Libre réponse à Frédéric Lenoir

Éditions Lethielleux, 2010

   C’est dans ce contexte que s’inscrit la « libre réponse » de Bernard Sesboüé à l’auteur du livre Comment Jésus est devenu Dieu de Frédéric Lenoir. Il donne cette réponse d’abord en tant qu’historien, mais aussi et surtout en tant que croyant. Cela ne simplifie pas « le dialogue », car les axiomes et les vérités de la foi, l’histoire de la foi, ne trouvent pas de place dans l’esprit de Frédéric Lenoir. Sinon (et pour ne parler que du titre du livre), il n’aurait jamais pu dire : « comment Jésus est devenu Dieu », pour la simple raison que Jésus a une double « nature », il n’est pas devenu, mais est né Dieu, c’est-à-dire Dieu-homme.

   En tant qu’historien, l’auteur de Comment Jésus est devenu Dieu affirme que les évangiles laissent planer un doute sur l’identité de « cet homme hors du commun ». Mais ce qu’il ne sait pas ou ne veut pas admettre, n’admettant pas l’histoire da la foi, c’est que retirée du courant de la sainte Tradition, l’Écriture ne saurait être comprise correctement par aucune investigation. Ceux qui rejettent la Tradition de l’Église et qui, croyant aller aux sources de l’Église, vont directement à la sainte Écriture font fausse route. Ce n’est pas la sainte Écriture, mais la sainte Tradition qui est la source de l’Église. C’est un fait bien connu que tous les hérésiarques se sont toujours fondés sur la sainte Écriture…[1]

   Ce ne sont donc ni les convictions de l’auteur de Comment Jésus est devenu Dieu au sujet de l’identité de la personne du Christ, ni ses arguments alignés sur l’historicité des faits qui ont retenu mon attention ici, mais les argumentations de Bernard Sesboüé dans sa brillante « libre réponse ». Elles font de cet ouvrage un véritable bréviaire de christologie et en même temps, un magnifique morceau de catéchèse. C’est moins en historien que Bernard Sesboüé s’impose qu’en homme de foi.

   Comme il le note lui-même, le projet de Frédéric Lenoir est d’éviter autant que possible la confession de foi, croyant (car ceci est aussi un acte de croyance) qu’ainsi la neutralité devient le gage de l’objectivité. Or, le phénomène chrétien, de même que celui de la croyance juive, ne se soumet pas entièrement aux considérations rationnelles et à l’historicité, puisque leur composante essentielle est la révélation divine.

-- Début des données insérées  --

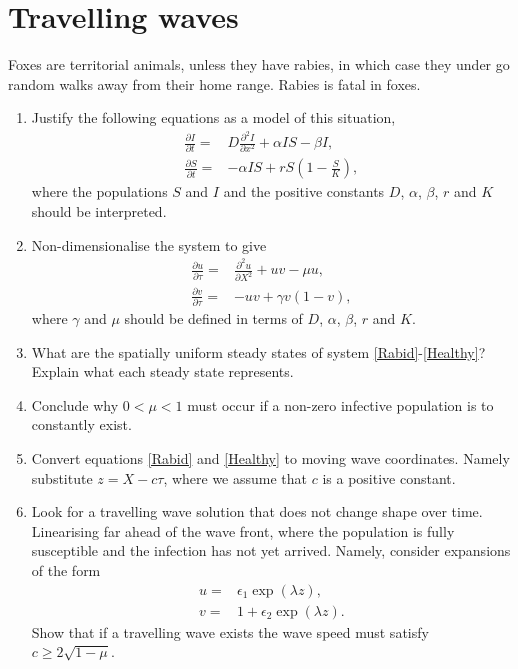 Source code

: \documentclass[10pt]{article}
\newcommand{\D}[2]{\frac{\partial #1}{\partial #2}}
\newcommand{\DD}[2]{\frac{\partial^2 #1}{\partial #2^2}}
\newcommand{\eqns}[2]{equations \eqref{#1} and \eqref{#2}}
\renewcommand{\l}{\left(}
\renewcommand{\r}{\right)}
\begin{document}
\section{Travelling waves}
Foxes are territorial animals, unless they have rabies, in which case they under go random walks away from their home range. Rabies is fatal in foxes.
\begin{enumerate}
\item Justify the following equations as a model of this situation,
\begin{align}
\D{I}{t}=&D\DD{I}{x}+\alpha IS-\beta I,\\
\D{S}{t}=&-\alpha IS+rS\l 1-\frac{S}{K}\r,
\end{align}
where the populations $S$ and $I$ and the positive constants $D$, $\alpha$, $\beta$, $r$ and $K$ should be interpreted.

\item Non-dimensionalise the system to give
\begin{align}
\D{u}{\tau}=&\DD{u}{X}+uv-\mu u,\label{Rabid}\\
\D{v}{\tau}=&-uv+\gamma v\l 1-v\r\label{Healthy},
\end{align}
where $\gamma$ and $\mu$ should be defined in terms of $D$, $\alpha$, $\beta$, $r$ and $K$.

\item What are the spatially uniform steady states of system \eqref{Rabid}-\eqref{Healthy}? Explain what each steady state represents.

\item Conclude why $0<\mu<1$ must occur if a non-zero infective population is to constantly exist.

\item Convert \eqns{Rabid}{Healthy} to moving wave coordinates. Namely substitute $z=X-c\tau$, where we assume that $c$ is a positive constant. 

\item Look for a travelling wave solution that does not change shape over time.  Linearising far ahead of the wave front, where the population is fully susceptible and the infection has not yet arrived. Namely, consider expansions of the form
\begin{align}
u=&\epsilon_1\exp(\lambda z),\label{Expansionu}\\ 
v=&1+\epsilon_2\exp(\lambda z).\label{Expansionv}
\end{align}
Show that if a travelling wave exists the wave speed must satisfy $c\geq 2 \sqrt{1-\mu}$.
\end{enumerate}
\end{document}
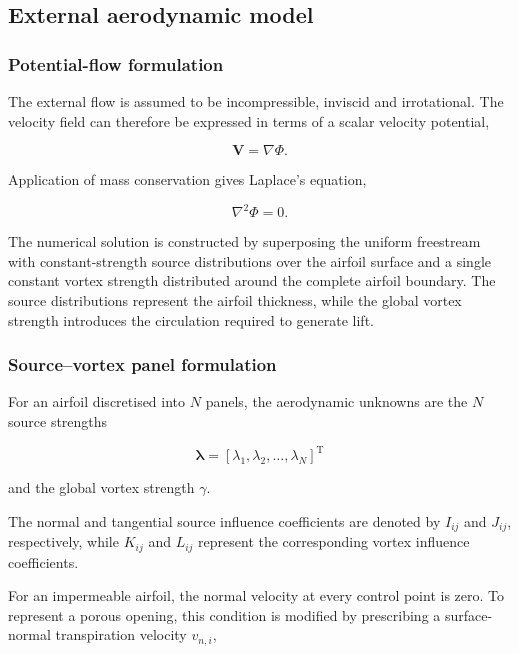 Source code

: \documentclass[a4paper,fleqn]{cas-dc}
\begin{document}
\subsection{External aerodynamic model}
\label{subsec:external_aerodynamic_model}


\subsubsection{Potential-flow formulation}

The external flow is assumed to be incompressible, inviscid and
irrotational. The velocity field can therefore be expressed in terms
of a scalar velocity potential,

\begin{equation}
	\boldsymbol{V}
	=
	\nabla\Phi.
\end{equation}

Application of mass conservation gives Laplace's equation,

\begin{equation}
	\nabla^2\Phi
	=
	0.
	\label{eq:laplace}
\end{equation}

The numerical solution is constructed by superposing the uniform
freestream with constant-strength source distributions over the
airfoil surface and a single constant vortex strength distributed
around the complete airfoil boundary. The source distributions
represent the airfoil thickness, while the global vortex strength
introduces the circulation required to generate lift.


\subsubsection{Source--vortex panel formulation}

For an airfoil discretised into $N$ panels, the aerodynamic unknowns
are the $N$ source strengths

\begin{equation}
	\boldsymbol{\lambda}
	=
	\left[
	\lambda_1,\lambda_2,\ldots,\lambda_N
	\right]^{\mathrm T}
\end{equation}

and the global vortex strength $\gamma$.

The normal and tangential source influence coefficients are denoted by
$I_{ij}$ and $J_{ij}$, respectively, while $K_{ij}$ and $L_{ij}$
represent the corresponding vortex influence coefficients.

For an impermeable airfoil, the normal velocity at every control point
is zero. To represent a porous opening, this condition is modified by
prescribing a surface-normal transpiration velocity $v_{n,i}$,
\end{document}
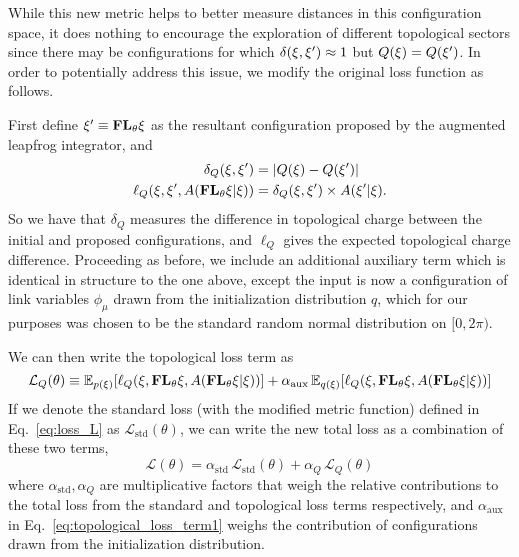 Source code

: \documentclass[../main.tex]{subfiles}
\begin{document}
While this new metric helps to better measure distances in this configuration space, it does nothing to encourage the
exploration of different topological sectors since there may be configurations for which $\delta(\xi, {\xi^{\prime}}) \approx 1$
but $Q(\xi) = Q({\xi^{\prime}})$.
%
In order to potentially address this issue, we modify the original loss function as follows.


First define ${\xi^{\prime}}\equiv {\mathbf{FL}_{\theta}} \xi$ as the resultant configuration proposed by the augmented leapfrog integrator, and
%
\begin{align}
  \delta_{Q}{(\xi, \xi^{\prime})} &= \left|Q{(\xi)} - Q{(\xi^{\prime})}\right| \\
  \ell_{Q}{\left(\xi, {\xi^{\prime}}, A{({\mathbf{FL}_{\theta}}\xi|\xi)}\right)} &= \delta_{Q}{(\xi,{\xi^{\prime}})}
    \times A{({\xi^{\prime}}|\xi)}.
\end{align}
%
So we have that $\delta_{Q}$ measures the difference in topological charge between the initial and proposed
configurations, and $\ell_{Q}$ gives the expected topological charge difference.
%
Proceeding as before, we include an additional auxiliary term which is identical in structure to the one above, except
the input is now a configuration of link variables $\phi_{\mu}$ drawn from the initialization distribution $q$, which
for our purposes was chosen to be the standard random normal distribution on $[0, 2\pi)$. %

We can then write the topological loss term as
%
\begin{equation}
  \mathcal{L}_{Q}(\theta) \equiv
    \mathbb{E}_{p(\xi)}{\left[\ell_{Q}{\left(\xi,
      {\mathbf{FL}_{\theta}} \xi, A{({\mathbf{FL}_{\theta}}\xi|\xi)}\right)}\right]}
      + \alpha_{\mathrm{aux}}\, \mathbb{E}_{q(\xi)}{\left[\ell_{Q}{\left(\xi,
      {\mathbf{FL}_{\theta}} \xi, A{({\mathbf{FL}_{\theta}}\xi|\xi)}\right)}\right]}
      \label{eq:topological_loss_term1}
\end{equation}
%
If we denote the standard loss (with the modified metric function) defined in Eq.~\ref{eq:loss_L} as
$\mathcal{L}_{\mathrm{std}}{(\theta)}$, we can write the new total loss as a combination of these two terms,
%
\begin{equation}
  \mathcal{L}(\theta) =
    \alpha_{\mathrm{std}}\, \mathcal{L}_{\mathrm{std}}(\theta) 
    + \alpha_{Q}\, \mathcal{L}_{Q}(\theta)
    \label{eq:topological_loss_term}
\end{equation}
%
where $\alpha_{\mathrm{std}}, \alpha_Q$ are multiplicative factors that weigh the relative contributions to the total
loss from the standard and topological loss terms respectively, and $\alpha_{\mathrm{aux}}$ in
Eq.~\ref{eq:topological_loss_term1} weighs the contribution of configurations drawn from the initialization
distribution.
%
\end{document}
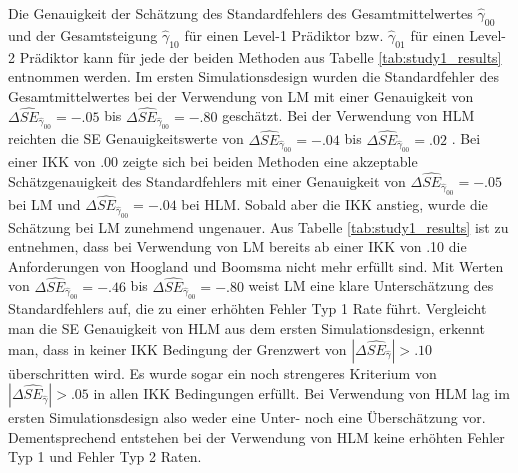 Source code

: \documentclass[12pt]{article}\usepackage[]{graphicx}\usepackage[]{color}
\begin{document}
Die Genauigkeit der Schätzung des Standardfehlers des Gesamtmittelwertes $\widehat{\gamma}_{00}$ und der Gesamtsteigung $\widehat{\gamma}_{10}$ für einen Level-1 Prädiktor bzw. $\widehat{\gamma}_{01}$ für einen Level-2 Prädiktor kann für jede der beiden Methoden aus Tabelle \ref{tab:study1_results} entnommen werden. Im ersten Simulationsdesign wurden die Standardfehler des Gesamtmittelwertes bei der Verwendung von LM mit einer Genauigkeit von $\Delta\widehat{SE}_{\widehat{\gamma}_{00}} = -.05$ bis $\Delta\widehat{SE}_{\widehat{\gamma}_{00}} = -.80$ geschätzt. Bei der Verwendung von HLM reichten die SE Genauigkeitswerte von $\Delta\widehat{SE}_{\widehat{\gamma}_{00}} = -.04$ bis $\Delta\widehat{SE}_{\widehat{\gamma}_{00}} = .02$ . Bei einer IKK von .00 zeigte sich bei beiden Methoden eine akzeptable Schätzgenauigkeit des Standardfehlers mit einer Genauigkeit von $\Delta\widehat{SE}_{\widehat{\gamma}_{00}} = -.05$ bei LM und $\Delta\widehat{SE}_{\widehat{\gamma}_{00}} = -.04$ bei HLM. Sobald aber die IKK anstieg, wurde die Schätzung bei LM zunehmend ungenauer. Aus Tabelle \ref{tab:study1_results} ist zu entnehmen, dass bei Verwendung von LM bereits ab einer IKK von .10 die Anforderungen von Hoogland und Boomsma \citeyearpar{hooglandboosma1998robustness} nicht mehr erfüllt sind. Mit Werten von $\Delta\widehat{SE}_{\widehat{\gamma}_{00}} = -.46$ bis $\Delta\widehat{SE}_{\widehat{\gamma}_{00}} = -.80$ weist LM eine klare Unterschätzung des Standardfehlers auf, die zu einer erhöhten Fehler Typ 1 Rate führt. Vergleicht man die SE Genauigkeit von HLM aus dem ersten Simulationsdesign, erkennt man, dass in keiner IKK Bedingung der Grenzwert von $|\Delta\widehat{SE}_{\widehat{\gamma}}| > .10$ überschritten wird. Es wurde sogar ein noch strengeres Kriterium von $|\Delta\widehat{SE}_{\widehat{\gamma}}| > .05$ in allen IKK Bedingungen erfüllt. Bei Verwendung von HLM lag im ersten Simulationsdesign also weder eine Unter- noch eine Überschätzung vor. Dementsprechend entstehen bei der Verwendung von HLM keine erhöhten Fehler Typ 1 und Fehler Typ 2 Raten.
\end{document}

Je laisse à Bernard Sesboüé l’acte d’accusation, en le citant : « Pour le chrétien, il ne s’agit pas là d’une présentation plus simple de la foi chrétienne, il s’agit de la négation de son affirmation centrale et de tous les enjeux que celle-ci enveloppe : le mystère trinitaire s’évanouit, l’affirmation prodigieuse et déconcertante que Dieu aime l’homme jusqu’à lui donner son fils disparait, la communion vivante et vitale de l’homme avec Dieu par le don de l’Esprit Saint est sans fondement. »

   Cet acte d’accusation ne tient compte ni exclusivement de l’histoire, ni de la foi, mais d’un autre élément, l’histoire de la foi, que les propos de Frédéric Lenoir évitent consciemment et par définition. L’extraction forcée de l’hyperphénomène christique de cette histoire de la foi et son placement dans l’histoire tout court le dénature. La prétendue objectivité devient dans ce cas une vulgaire déformation.

   Selon Bernard Sesboöé, le titre de son livre (Christ, Seigneut et Fils de Dieu), bien différent de « celui de son partenaire » (Comment Jésus est devenu Dieu), résume ce qui les sépare. Or, ce qui fait la valeur de l’ouvrage de Sesboüé, et qui nous concerne, nous chrétiens au plus haut point, c’est exactement « ce qui les sépare ».

Mircea Milcovitch

[1] Cf. Archimandrite Sophrony, Starets Silouane, Éditions Présence, 1982, pp. 84-85.